I had decided I wanted to sew my own stockings this year, for a few reasons.  1. I wanted something a little more neutral, that kinda matches our whole living room, and isnt red or green.  2.  I also wanted to make something a litte more classy than the red- fur -lined- glitter- pen- name ones I made the kids 2 years ago. Just sayin. 3.  I had decided if I sewed them a bit smaller, that is less crap I have to try to fill it with, and less junk to buy, sort, give, and then see chucked at the bottom of the toy box by Christmas day night.  Hear me out- Stocking stuffers, are the popular highschool jocks of Christmas. Stay with me...  "popular jocks you say?" What the hell is she rambling about...get off the Day-quil lady  No no..listen.  The popular good looking jocks in highschool.  They were sooo cool, and soo awesome, and sooo...shallow, and really big idiots by "adult" standards.  And while they were the highlight of highschool...they kinda "pffft" out right after graduation and become weird semi-good looking real estate agents who never go to college, and just hang around the small town their whole life, talking about their 50 yard pass back in '97.  Alas...stocking stuffers are those guys. AWESOME on the day of! "Woohoo!!! Gum!! Woohoo!!! Tiny writing tablets shaped like Santa!!!" Next day...meh...

A-N-Y-W-A-Y  (jeez lady get to the damned point, I thought we were talking about stockings you weirdo)
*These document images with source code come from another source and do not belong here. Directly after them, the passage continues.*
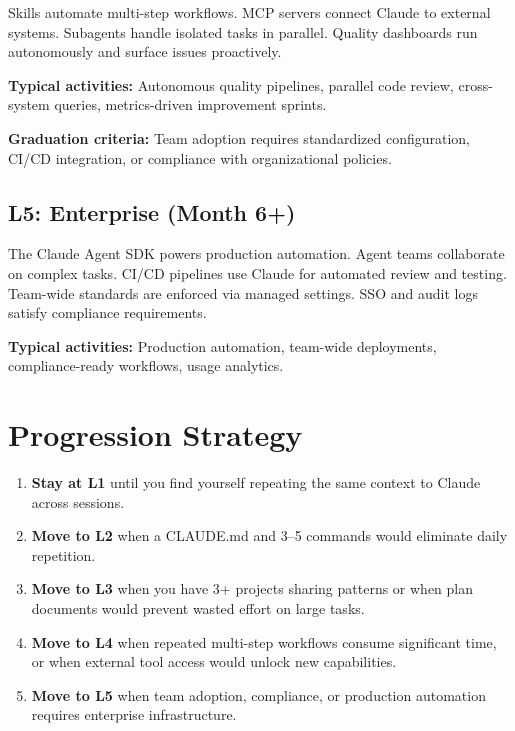 Skills automate multi-step workflows. MCP servers connect Claude to external
systems. Subagents handle isolated tasks in parallel. Quality dashboards
run autonomously and surface issues proactively.

\textbf{Typical activities:} Autonomous quality pipelines, parallel code review,
cross-system queries, metrics-driven improvement sprints.

\textbf{Graduation criteria:} Team adoption requires standardized configuration,
CI/CD integration, or compliance with organizational policies.

\subsection{L5: Enterprise (Month 6+)}

The Claude Agent SDK powers production automation.
Agent teams collaborate on complex tasks.
CI/CD pipelines use Claude for automated review and testing.
Team-wide standards are enforced via managed settings.
SSO and audit logs satisfy compliance requirements.

\textbf{Typical activities:} Production automation, team-wide deployments,
compliance-ready workflows, usage analytics.

\section{Progression Strategy}
\label{sec:progression}


\begin{enumerate}
  \item \textbf{Stay at L1} until you find yourself repeating the same
    context to Claude across sessions.
  \item \textbf{Move to L2} when a CLAUDE.md and 3--5 commands would
    eliminate daily repetition.
  \item \textbf{Move to L3} when you have 3+ projects sharing patterns
    or when plan documents would prevent wasted effort on large tasks.
  \item \textbf{Move to L4} when repeated multi-step workflows consume
    significant time, or when external tool access would unlock new capabilities.
  \item \textbf{Move to L5} when team adoption, compliance, or production
    automation requires enterprise infrastructure.
\end{enumerate}

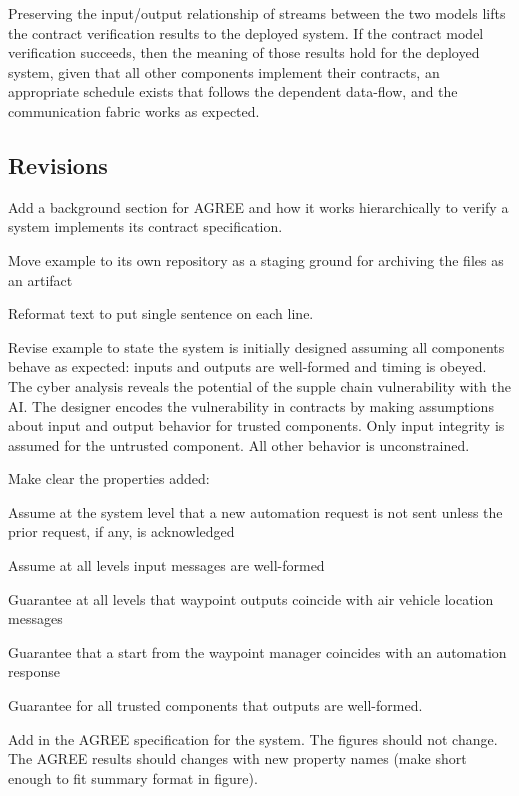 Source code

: Preserving the input/output relationship of streams between the two models lifts the contract verification results to the deployed system. If the contract model verification succeeds, then the meaning of those results hold for the deployed system, given that all other components implement their contracts, an appropriate schedule exists that follows the dependent data-flow, and the communication fabric works as expected.

\subsection{Revisions}
Add a background section for AGREE and how it works hierarchically to verify a system implements its contract specification.

Move example to its own repository as a staging ground for archiving the files as an artifact

Reformat text to put single sentence on each line.

Revise example to state the system is initially designed assuming all components behave as expected: inputs and outputs are well-formed and timing is obeyed.
The cyber analysis reveals the potential of the supple chain vulnerability with the AI.
The designer encodes the vulnerability in contracts by making assumptions about input and output behavior for trusted components.
Only input integrity is assumed for the untrusted component.
All other behavior is unconstrained.

Make clear the properties added:
\begin{compactitem}
  \item Assume at the system level that a new automation request is not sent unless the prior request, if any, is acknowledged
  \item Assume at all levels input messages are well-formed
  \item Guarantee at all levels that waypoint outputs coincide with air vehicle location messages
  \item Guarantee that a start from the waypoint manager coincides with an automation response
  \item Guarantee for all trusted components that outputs are well-formed.
\end{compactitem}

Add in the AGREE specification for the system.
The figures should not change.
The AGREE results should changes with new property names (make short enough to fit summary format in figure). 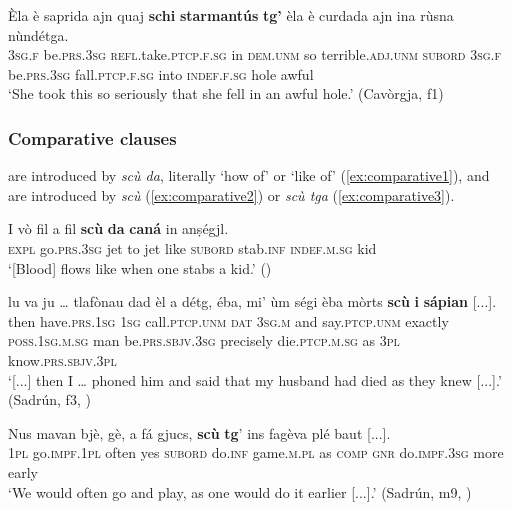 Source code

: \ea
\label{ex:consec4}
\gll  Èla è saprida ajn quaj \textbf{schi} \textbf{starmantús} \textbf{tg'} èla è curdada ajn ina rùsna nùndétga.\\
\textsc{3sg.f} be.\textsc{prs.3sg} \textsc{refl.}take.\textsc{ptcp.f.sg} in \textsc{dem.unm} so terrible.\textsc{adj.unm} \textsc{subord} \textsc{3sg.f} be.\textsc{prs.3sg} fall.\textsc{ptcp.f.sg} into \textsc{indef.f.sg} hole awful\\
\glt `She took this so seriously that she fell in an awful hole.' (Cavòrgja, f1)
\z

\subsubsection{Comparative clauses}\label{sec:6.2.2.7}
 are introduced by \textit{scù da}, literally `how of' or `like of' (\ref{ex:comparative1}), and  are introduced by \textit{scù} (\ref{ex:comparative2}) or \textit{scù tga} (\ref{ex:comparative3}).


\ea
\label{ex:comparative1}
\gll  I vò fil a fil \textbf{scù} \textbf{da} \textbf{caná} in anṣégjl.\\
    \textsc{expl} go.\textsc{prs.3sg} jet to jet like \textsc{subord} stab.\textsc{inf} \textsc{indef.m.sg} kid \\
\glt `[Blood] flows like when one stabs a kid.' ()
\z

\ea
\label{ex:comparative2}
\gll  [...] lu va ju … tlafònau dad èl a détg, éba, mi' ùm ségi èba mòrts \textbf{scù} \textbf{i} \textbf{sápian} [...].\\
{} then have.\textsc{prs.1sg} \textsc{1sg} {} call.\textsc{ptcp.unm} \textsc{dat} \textsc{3sg.m} and say.\textsc{ptcp.unm} exactly \textsc{poss.1sg.m.sg} man be.\textsc{prs.sbjv.3sg} precisely die.\textsc{ptcp.m.sg} as \textsc{3pl} know.\textsc{prs.sbjv.3pl}\\ 
\glt `[...] then I … phoned him and said that my husband had died as they knew [...].' (Sadrún, f3, )
\z

\ea
\label{ex:comparative3}
\gll Nus mavan bjè, gè, a fá gjucs, \textbf{scù} \textbf{tg}’ ins fagèva plé baut [...].   \\
\textsc{1pl} go.\textsc{impf.1pl} often yes \textsc{subord} do.\textsc{inf} game.\textsc{m.pl} as \textsc{comp} \textsc{gnr} do.\textsc{impf.3sg} more early \\
\glt `We would often go and play, as one would do it earlier [...].' (Sadrún, m9, )
\z

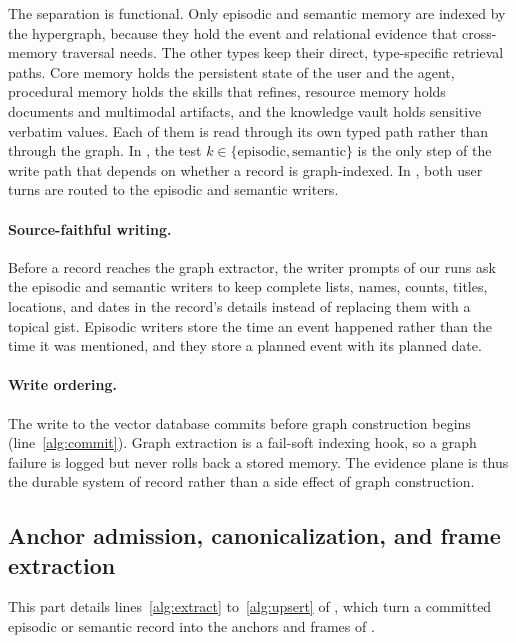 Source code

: The separation is functional. Only episodic and semantic memory are indexed by
the hypergraph, because they hold the event and relational evidence that
cross-memory traversal needs. The other types keep their direct, type-specific
retrieval paths. Core memory holds the persistent state of the user and the
agent, procedural memory holds the skills that  refines,
resource memory holds documents and multimodal artifacts, and the knowledge
vault holds sensitive verbatim values. Each of them is read through its own typed path rather than through the graph.
In , the test \(k\in\{\mathrm{episodic},\mathrm{semantic}\}\) is the only step of the write
path that depends on whether a record is graph-indexed. In , both user turns are
routed to the episodic and semantic writers.

\paragraph{Source-faithful writing.}
Before a record reaches the graph extractor, the writer prompts of our runs ask
the episodic and semantic writers to keep complete lists, names, counts, titles,
locations, and dates in the record's details instead of replacing them with a
topical gist. Episodic writers store the time an event happened rather than the
time it was mentioned, and they store a planned event with its planned date.

\paragraph{Write ordering.}
The write to the vector database commits before graph construction begins
(line~\ref{alg:commit}). Graph extraction
is a fail-soft indexing hook, so a graph failure is logged but never rolls back
a stored memory. The evidence plane is thus the durable system of record rather
than a side effect of graph construction.

\subsection{Anchor admission, canonicalization, and frame extraction}
\label{app:method-graph}

This part details lines~\ref{alg:extract} to~\ref{alg:upsert} of
, which turn a committed episodic or semantic record into the
anchors and frames of .

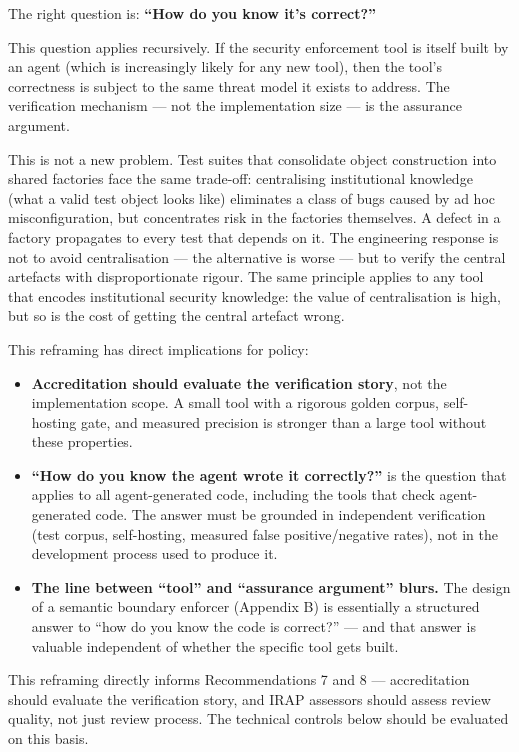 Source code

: \documentclass[a4paper,11pt]{report}
\providecommand{\tightlist}{%
  \setlength{\itemsep}{0pt}\setlength{\parskip}{0pt}}
\begin{document}
The right question is: \textbf{``How do you know it's correct?''}

This question applies recursively. If the security enforcement tool is
itself built by an agent (which is increasingly likely for any new
tool), then the tool's correctness is subject to the same threat model
it exists to address. The verification mechanism --- not the
implementation size --- is the assurance argument.

This is not a new problem. Test suites that consolidate object
construction into shared factories face the same trade-off: centralising
institutional knowledge (what a valid test object looks like) eliminates
a class of bugs caused by ad hoc misconfiguration, but concentrates risk
in the factories themselves. A defect in a factory propagates to every
test that depends on it. The engineering response is not to avoid
centralisation --- the alternative is worse --- but to verify the
central artefacts with disproportionate rigour. The same principle
applies to any tool that encodes institutional security knowledge: the
value of centralisation is high, but so is the cost of getting the
central artefact wrong.

This reframing has direct implications for policy:

\begin{itemize}
\tightlist
\item
  \textbf{Accreditation should evaluate the verification story}, not the
  implementation scope. A small tool with a rigorous golden corpus,
  self-hosting gate, and measured precision is stronger than a large
  tool without these properties.
\item
  \textbf{``How do you know the agent wrote it correctly?''} is the
  question that applies to all agent-generated code, including the tools
  that check agent-generated code. The answer must be grounded in
  independent verification (test corpus, self-hosting, measured false
  positive/negative rates), not in the development process used to
  produce it.
\item
  \textbf{The line between ``tool'' and ``assurance argument'' blurs.}
  The design of a semantic boundary enforcer (Appendix B) is essentially
  a structured answer to ``how do you know the code is correct?'' ---
  and that answer is valuable independent of whether the specific tool
  gets built.
\end{itemize}

This reframing directly informs Recommendations 7 and 8 ---
accreditation should evaluate the verification story, and IRAP assessors
should assess review quality, not just review process. The technical
controls below should be evaluated on this basis.
\end{document}

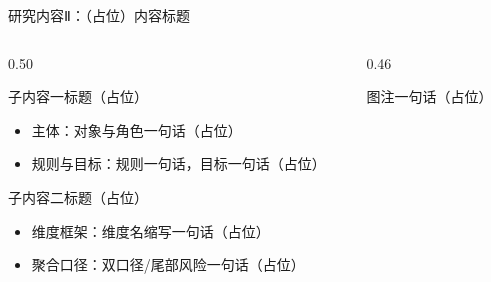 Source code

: \documentclass[aspectratio=169,11pt]{beamer}
\begin{document}
\begin{frame}{研究内容Ⅱ：（占位）内容标题}
  \footnotesize
  \begin{columns}[T]
    \begin{column}{0.50\textwidth}
      \begin{dmupoint}{子内容一标题（占位）}
        \begin{itemize}
          \item \textcolor{dmuhead}{主体}：对象与角色一句话（占位）
          \item \textcolor{dmuhead}{规则与目标}：规则一句话，目标一句话（占位）
        \end{itemize}
      \end{dmupoint}
      \begin{dmupoint}{子内容二标题（占位）}
        \begin{itemize}
          \item \textcolor{dmuhead}{维度框架}：维度名缩写一句话（占位）
          \item \textcolor{dmuhead}{聚合口径}：双口径/尾部风险一句话（占位）
        \end{itemize}
      \end{dmupoint}
    \end{column}
    \begin{column}{0.46\textwidth}
      \begin{center}

        \vskip0.8mm
        {\scriptsize\color{dmugray} 图注一句话（占位）}
      \end{center}
    \end{column}
  \end{columns}
\end{frame}
\end{document}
The Hubs said it was incredibly Grinch like of me to sew smaller stockings so that I have to put less '97 all- state quarterbacks, I mean pocket hair brushes in them. But I said, "It is just good financial planning"  He kinda rolled his eyes at me I think...I am not sure though...he was kinda feverish at the time, and that damn dancing Gorilla holding his letter G proudly makes everyone a little cranky.

So, I drew a template for my stockings using an old stocking.  I used burlap fabric that I had left over from the Hubs and my wedding for the sock part, and used a neutral- polka dotted- shiney kinda fabric for the fold over liner.  It sewed up REALLY easy.  Burlap is a bit of a yucky fabric to work with though....I don't reccomend it.  It left tiny little burlap hairs all over EVERYTHING in my kitchen....I mean sewing room. ;)  I used wooden letter initials for each kiddo and attached them with twine and ribbon.  The twine is also the hanger.  I am still considering painting the initials a golden sparkly color, to give it a little bling. Thoughts?

In all it took me about 1 hour to make three slightly scaled down stockings.  I really like them. 

Oh, and just so that you can share in our mind altering state of the A.J. Jenkins Phonics Song, please click the link.

You are welcome.   

Wednesday, November 14, 2012

Zombie Jam Making Photos


I call them Zombies because the Hubs resurrected them from the dead.  He spent days trying to resurrect my dead SD card. He succeeded. Reason # 5,687 I married him, he never gives up.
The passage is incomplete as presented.